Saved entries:
· · · · ·
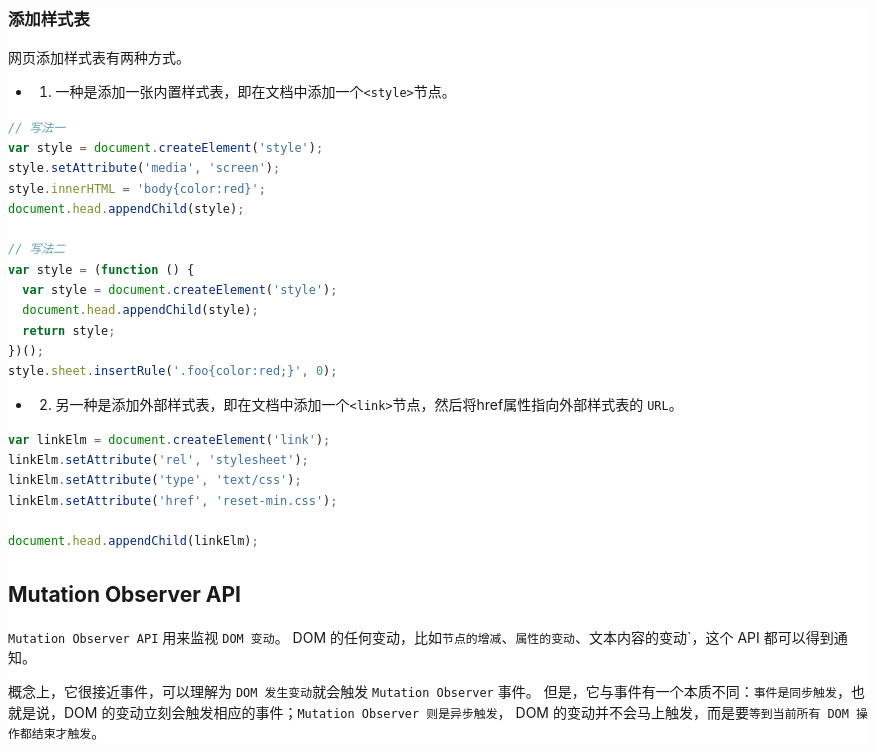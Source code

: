 ### 添加样式表

网页添加样式表有两种方式。
- 1. 一种是添加一张内置样式表，即在文档中添加一个`<style>`节点。

```js
// 写法一
var style = document.createElement('style');
style.setAttribute('media', 'screen');
style.innerHTML = 'body{color:red}';
document.head.appendChild(style);

// 写法二
var style = (function () {
  var style = document.createElement('style');
  document.head.appendChild(style);
  return style;
})();
style.sheet.insertRule('.foo{color:red;}', 0);
```

- 2. 另一种是添加外部样式表，即在文档中添加一个`<link>`节点，然后将href属性指向外部样式表的 `URL`。
```js
var linkElm = document.createElement('link');
linkElm.setAttribute('rel', 'stylesheet');
linkElm.setAttribute('type', 'text/css');
linkElm.setAttribute('href', 'reset-min.css');

document.head.appendChild(linkElm);
```


## Mutation Observer API
`Mutation Observer API` 用来监视 `DOM 变动`。
DOM 的任何变动，比如`节点的增减`、`属性的变动`、文本内容的变动`，这个 API 都可以得到通知。

概念上，它很接近事件，可以理解为 `DOM 发生变动`就会触发 `Mutation Observer` 事件。
但是，它与事件有一个本质不同：`事件是同步触发`，也就是说，DOM 的变动立刻会触发相应的事件；`Mutation Observer 则是异步触发`，
DOM 的变动并不会马上触发，而是要`等到当前所有 DOM 操作都结束才触发`。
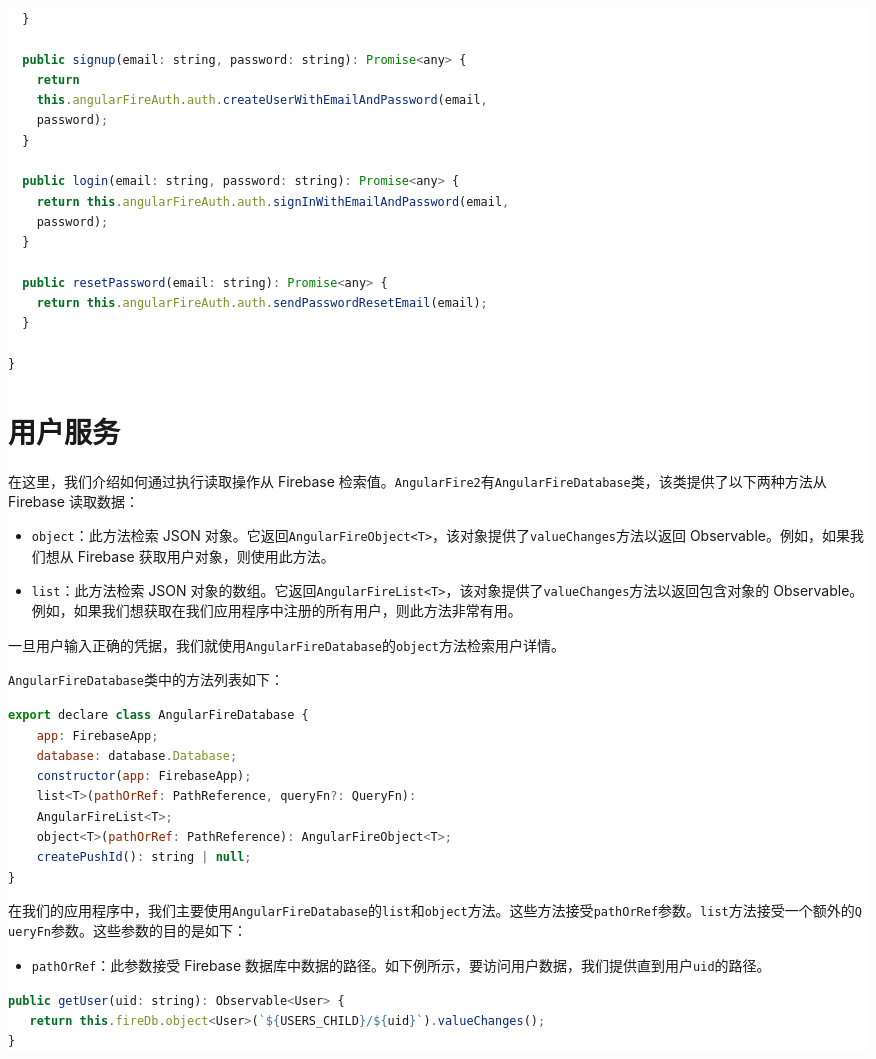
 ```js
  }

  public signup(email: string, password: string): Promise<any> {
    return 
    this.angularFireAuth.auth.createUserWithEmailAndPassword(email, 
    password);
  }

  public login(email: string, password: string): Promise<any> {
    return this.angularFireAuth.auth.signInWithEmailAndPassword(email, 
    password);
  }

  public resetPassword(email: string): Promise<any> {
    return this.angularFireAuth.auth.sendPasswordResetEmail(email);
  }

}
```

# 用户服务

在这里，我们介绍如何通过执行读取操作从 Firebase 检索值。`AngularFire2`有`AngularFireDatabase`类，该类提供了以下两种方法从 Firebase 读取数据：

+   `object`：此方法检索 JSON 对象。它返回`AngularFireObject<T>`，该对象提供了`valueChanges`方法以返回 Observable。例如，如果我们想从 Firebase 获取用户对象，则使用此方法。

+   `list`：此方法检索 JSON 对象的数组。它返回`AngularFireList<T>`，该对象提供了`valueChanges`方法以返回包含对象的 Observable。例如，如果我们想获取在我们应用程序中注册的所有用户，则此方法非常有用。

一旦用户输入正确的凭据，我们就使用`AngularFireDatabase`的`object`方法检索用户详情。

`AngularFireDatabase`类中的方法列表如下：

```js
export declare class AngularFireDatabase {
    app: FirebaseApp;
    database: database.Database;
    constructor(app: FirebaseApp);
    list<T>(pathOrRef: PathReference, queryFn?: QueryFn): 
    AngularFireList<T>;
    object<T>(pathOrRef: PathReference): AngularFireObject<T>;
    createPushId(): string | null;
}
```

在我们的应用程序中，我们主要使用`AngularFireDatabase`的`list`和`object`方法。这些方法接受`pathOrRef`参数。`list`方法接受一个额外的`QueryFn`参数。这些参数的目的是如下：

+   `pathOrRef`：此参数接受 Firebase 数据库中数据的路径。如下例所示，要访问用户数据，我们提供直到用户`uid`的路径。

```js
public getUser(uid: string): Observable<User> {
   return this.fireDb.object<User>(`${USERS_CHILD}/${uid}`).valueChanges();
}
```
· · · · ·
_What is required_
Keeping the pictures out, output the records from above exactly and completely.

_Reply_
Source code

: ### 添加样式表

网页添加样式表有两种方式。
- 1. 一种是添加一张内置样式表，即在文档中添加一个`<style>`节点。

```js
// 写法一
var style = document.createElement('style');
style.setAttribute('media', 'screen');
style.innerHTML = 'body{color:red}';
document.head.appendChild(style);

// 写法二
var style = (function () {
  var style = document.createElement('style');
  document.head.appendChild(style);
  return style;
})();
style.sheet.insertRule('.foo{color:red;}', 0);
```

- 2. 另一种是添加外部样式表，即在文档中添加一个`<link>`节点，然后将href属性指向外部样式表的 `URL`。
```js
var linkElm = document.createElement('link');
linkElm.setAttribute('rel', 'stylesheet');
linkElm.setAttribute('type', 'text/css');
linkElm.setAttribute('href', 'reset-min.css');

document.head.appendChild(linkElm);
```


## Mutation Observer API
`Mutation Observer API` 用来监视 `DOM 变动`。
DOM 的任何变动，比如`节点的增减`、`属性的变动`、文本内容的变动`，这个 API 都可以得到通知。

概念上，它很接近事件，可以理解为 `DOM 发生变动`就会触发 `Mutation Observer` 事件。
但是，它与事件有一个本质不同：`事件是同步触发`，也就是说，DOM 的变动立刻会触发相应的事件；`Mutation Observer 则是异步触发`，
DOM 的变动并不会马上触发，而是要`等到当前所有 DOM 操作都结束才触发`。
 ```js
  }

  public signup(email: string, password: string): Promise<any> {
    return 
    this.angularFireAuth.auth.createUserWithEmailAndPassword(email, 
    password);
  }

  public login(email: string, password: string): Promise<any> {
    return this.angularFireAuth.auth.signInWithEmailAndPassword(email, 
    password);
  }

  public resetPassword(email: string): Promise<any> {
    return this.angularFireAuth.auth.sendPasswordResetEmail(email);
  }

}
```

# 用户服务

在这里，我们介绍如何通过执行读取操作从 Firebase 检索值。`AngularFire2`有`AngularFireDatabase`类，该类提供了以下两种方法从 Firebase 读取数据：

+   `object`：此方法检索 JSON 对象。它返回`AngularFireObject<T>`，该对象提供了`valueChanges`方法以返回 Observable。例如，如果我们想从 Firebase 获取用户对象，则使用此方法。

+   `list`：此方法检索 JSON 对象的数组。它返回`AngularFireList<T>`，该对象提供了`valueChanges`方法以返回包含对象的 Observable。例如，如果我们想获取在我们应用程序中注册的所有用户，则此方法非常有用。

一旦用户输入正确的凭据，我们就使用`AngularFireDatabase`的`object`方法检索用户详情。

`AngularFireDatabase`类中的方法列表如下：

```js
export declare class AngularFireDatabase {
    app: FirebaseApp;
    database: database.Database;
    constructor(app: FirebaseApp);
    list<T>(pathOrRef: PathReference, queryFn?: QueryFn): 
    AngularFireList<T>;
    object<T>(pathOrRef: PathReference): AngularFireObject<T>;
    createPushId(): string | null;
}
```

在我们的应用程序中，我们主要使用`AngularFireDatabase`的`list`和`object`方法。这些方法接受`pathOrRef`参数。`list`方法接受一个额外的`QueryFn`参数。这些参数的目的是如下：

+   `pathOrRef`：此参数接受 Firebase 数据库中数据的路径。如下例所示，要访问用户数据，我们提供直到用户`uid`的路径。

```js
public getUser(uid: string): Observable<User> {
   return this.fireDb.object<User>(`${USERS_CHILD}/${uid}`).valueChanges();
}
```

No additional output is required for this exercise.